The Altera Group is in a battle with the IRS over its handling of employee stock-based compensation and a unit in the low tax Cayman Islands. Both parties are currently engaged in a battle within the walls of the U.S. Tax Court.
The dispute concentrates on “transfer pricing,” an accounting technique used by transnational companies to set the price of partially finished goods sent from one branch of the company to another. According to records made public, Altera Corporation allocated their assets and money globally with the goal of reducing their tax bills, most likely on the advice of financial advisors and tax attorneys. Because of the commonality of transfer pricing practices, many IRS tax lawyers believe many other tech companies will be closely watching the case.
The IRS argues that from the years 2004 to 2007, Altera falsely reported expenses for employee stock-based compensation in the US, where the expenses were actually tax deductible, according to court records. The IRS seeks $27 million in tax payments from the company.
The IRS claims that the organization should divide its employee costs between its US division and its Cayman Islands unit, which would, thereby, force Altera to lose their tax deductibility of employee costs appropriated for the Caymand Island extension. However, Altera is challenging rules in Tax Court that were written in 2003. These rules require stock-based compensation to be shared between a US company and a subsidiary, on the terms that the rule is impossible to follow.
According to tax lawyers, most companies are following the 2003 rule by splitting employee costs with foreign subsidiaries.

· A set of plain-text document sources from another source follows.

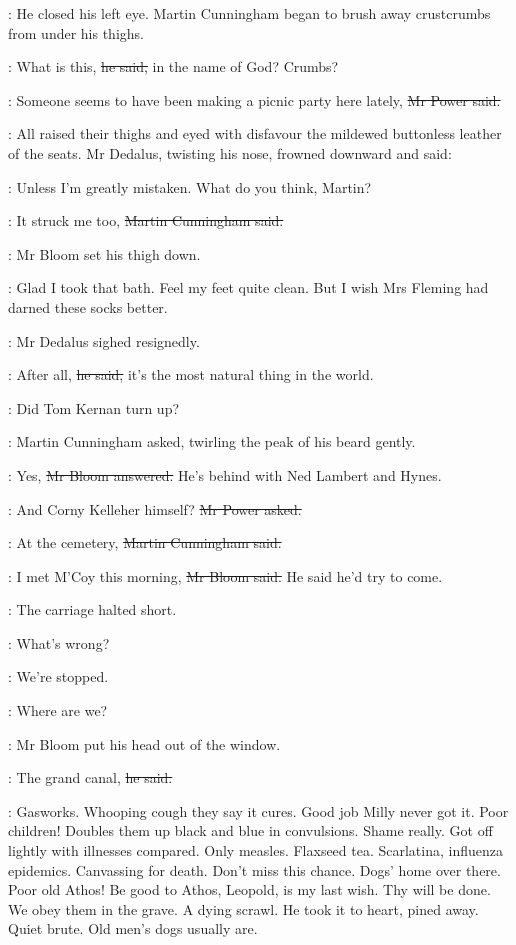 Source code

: :
He closed his left eye.
Martin Cunningham began to brush away crustcrumbs from under his thighs.

\cunningham:
What is this,
\sout{he said,}
in the name of God?
Crumbs?

\power:
Someone seems to have been making a picnic party here lately,
\sout{Mr Power said.}

:
All raised their thighs and eyed with disfavour
the mildewed buttonless leather of the seats.
Mr Dedalus, twisting his nose, frowned downward and said:

\simon:
Unless I'm greatly mistaken.
What do you think, Martin?

\cunningham:
It struck me too,
\sout{Martin Cunningham said.}

:
Mr Bloom set his thigh down.

\BloomInt:
Glad I took that bath.
Feel my feet quite clean.
But I wish Mrs Fleming had darned these socks better.

:
Mr Dedalus sighed resignedly.

\simon:
After all,
\sout{he said,}
it's the most natural thing in the world.

\cunningham:
Did Tom Kernan turn up?

:
Martin Cunningham asked,
twirling the peak of his beard
gently.

\Bloom:
Yes,
\sout{Mr Bloom answered.}
He's behind with Ned Lambert and Hynes.

\power:
And Corny Kelleher himself?
\sout{Mr Power asked.}

\cunningham:
At the cemetery,
\sout{Martin Cunningham said.}

\Bloom:
I met M'Coy this morning,
\sout{Mr Bloom said.}
He said he'd try to come.

:
The carriage halted short.

\simon:
What's wrong?

\power:
We're stopped.

\cunningham:
Where are we?

:
Mr Bloom put his head out of the window.

\Bloom:
The grand canal,
\sout{he said.}

\BloomInt:
Gasworks.
Whooping cough they say it cures.
Good job Milly never got it.
Poor children!
Doubles them up black and blue in convulsions.
Shame really.
Got off lightly with illnesses compared.
Only measles.
Flaxseed tea.
Scarlatina, influenza epidemics.
Canvassing for death.
Don't miss this chance.
Dogs' home over there.
Poor old Athos!
Be good to Athos, Leopold, is my last wish.
Thy will be done.
We obey them in the grave.
A dying scrawl.
He took it to heart, pined away.
Quiet brute.
Old men's dogs usually are.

Nonetheless, many companies have provisions in place that would bring about tax treatment adjustments if the 2003 rules are deemed invalid. Tax attorneys believe that this is a very important issue to many companies, especially technology oriented companies with money that crosses borders. However, Altera and its tax attorneys certainly face an uphill battle to be the first company to challenge the 2003 rules in the U.S. Tax Court.
The case is similar to a past case regarding Xilinx Company. Xilinx had sued the IRS in January 2003, prior to the issued rules on transfer pricing, and then, won on appeal in March 2010, earning a one-time tax savings.
But the IRS should not stay completely confident with the case…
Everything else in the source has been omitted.